1. Never decide that your brother's best mate's sister would be a good choice of lodger. She will smell of wet puppies and she will end up asking if she can get in to bed and watch telly with you both on a Sunday morning.
2. Never turn round and tell your 3 year old off for hitting his brother until you've taken aforementioned 6 month old off the changing table. The littl'un will roll off and land flat on his back
3. Never say 'yeah that sounds like a corking idea', when asked 'I think we should all have a yard of ale with a port and amaretto depth charge?'.
4. Never accept an invite to your boring mate's caravan. The weekend will be forever lost and worse than that, you won't be able to talk to each other when you go to bed, because the walls are too bloody thin.
5. Never make friends with Polish people in nightclubs. They will hound you for months.

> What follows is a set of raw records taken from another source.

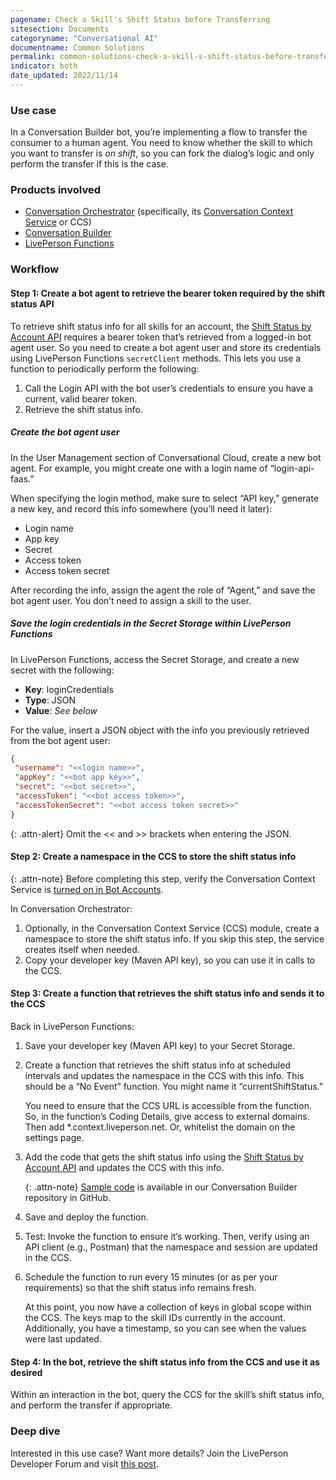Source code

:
 ```yaml
---
pagename: Check a Skill's Shift Status before Transferring
sitesection: Documents
categoryname: "Conversational AI"
documentname: Common Solutions
permalink: common-solutions-check-a-skill-s-shift-status-before-transferring.html
indicator: both
date_updated: 2022/11/14
---
```


### Use case

In a Conversation Builder bot, you’re implementing a flow to transfer the consumer to a human agent. You need to know whether the skill to which you want to transfer is *on shift*, so you can fork the dialog’s logic and only perform the transfer if this is the case.

### Products involved

* [Conversation Orchestrator](conversation-orchestrator-overview.html) (specifically, its [Conversation Context Service](conversation-orchestrator-conversation-context-service-overview.html) or CCS)
* [Conversation Builder](conversation-builder-overview.html)
* [LivePerson Functions](liveperson-functions-overview.html)

### Workflow

#### Step 1: Create a bot agent to retrieve the bearer token required by the shift status API

To retrieve shift status info for all skills for an account, the [Shift Status by Account API](shift-status-api-methods-get-shift-status-by-account.html) requires a bearer token that’s retrieved from a logged-in bot agent user. So you need to create a bot agent user and store its credentials using LivePerson Functions `secretClient` methods. This lets you use a function to periodically perform the following:

1. Call the Login API with the bot user’s credentials to ensure you have a current, valid bearer token.
2. Retrieve the shift status info.

##### Create the bot agent user

In the User Management section of Conversational Cloud, create a new bot agent. For example, you might create one with a login name of “login-api-faas.”

When specifying the login method, make sure to select “API key,” generate a new key, and record this info somewhere (you’ll need it later):

* Login name
* App key
* Secret
* Access token
* Access token secret

After recording the info, assign the agent the role of “Agent,” and save the bot agent user. You don’t need to assign a skill to the user.

##### Save the login credentials in the Secret Storage within LivePerson Functions

In LivePerson Functions, access the Secret Storage, and create a new secret with the following:

* **Key**: loginCredentials
* **Type**: JSON
* **Value**: *See below*

For the value, insert a JSON object with the info you previously retrieved from the bot agent user:

```json
{
 "username": "<<login name>>",
 "appKey": "<<bot app key>>",
 "secret": "<<bot secret>>",
 "accessToken": "<<bot access token>>",
 "accessTokenSecret": "<<bot access token secret>>"
}
```

{: .attn-alert}
Omit the << and >> brackets when entering the JSON.

#### Step 2: Create a namespace in the CCS to store the shift status info

{: .attn-note}
Before completing this step, verify the Conversation Context Service is [turned on in Bot Accounts](bot-accounts-account-details.html).

In Conversation Orchestrator:

1. Optionally, in the Conversation Context Service (CCS) module, create a namespace to store the shift status info. If you skip this step, the service creates itself when needed.
2. Copy your developer key (Maven API key), so you can use it in calls to the CCS.

#### Step 3: Create a function that retrieves the shift status info and sends it to the CCS

Back in LivePerson Functions:

1. Save your developer key (Maven API key) to your Secret Storage.
2. Create a function that retrieves the shift status info at scheduled intervals and updates the namespace in the CCS with this info. This should be a “No Event” function. You might name it “currentShiftStatus.”

    You need to ensure that the CCS URL is accessible from the function. So, in the function’s Coding Details, give access to external domains. Then add *.context.liveperson.net. Or, whitelist the domain on the settings page.

3. Add the code that gets the shift status info using the [Shift Status by Account API](shift-status-api-methods-get-shift-status-by-account.html) and updates the CCS with this info.

    {: .attn-note}
    [Sample code](https://github.com/LivePersonInc/ConversationBuilder-Samples/blob/entityreplace/faas-samples/shift-status/shiftStatus.js) is available in our Conversation Builder repository in GitHub.

4. Save and deploy the function.
5. Test: Invoke the function to ensure it’s working. Then, verify using an API client (e.g., Postman) that the namespace and session are updated in the CCS.
6. Schedule the function to run every 15 minutes (or as per your requirements) so that the shift status info remains fresh.

    At this point, you now have a collection of keys in global scope within the CCS.  The keys map to the skill IDs currently in the account. Additionally, you have a timestamp, so you can see when the values were last updated.

#### Step 4: In the bot, retrieve the shift status info from the CCS and use it as desired

Within an interaction in the bot, query the CCS for the skill’s shift status info, and perform the transfer if appropriate.

### Deep dive

Interested in this use case? Want more details? Join the LivePerson Developer Forum and visit [this post](https://talkyard.livepersonai.com/-24/caching-shift-status-api-data-w-faas-conversation-context-service).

6. Never wear a sombrero in Nottingham town centre on a Saturday night. Every nutter and their dog will try and start a fight with you.
7. Never work for Finex Communications
8. Never ever strain too hard on the first day of a music festival. No one wants piles on the first of a 3 dayer.
9. Never try and have sex with your first girlfriend in her parents back garden. Especially if they have security lights.
10. Never let your mates sleep in your parents bed when they're away, however well you clean the house up and wash everything thoroughly, you can be assured you will put the duvet cover back on inside out.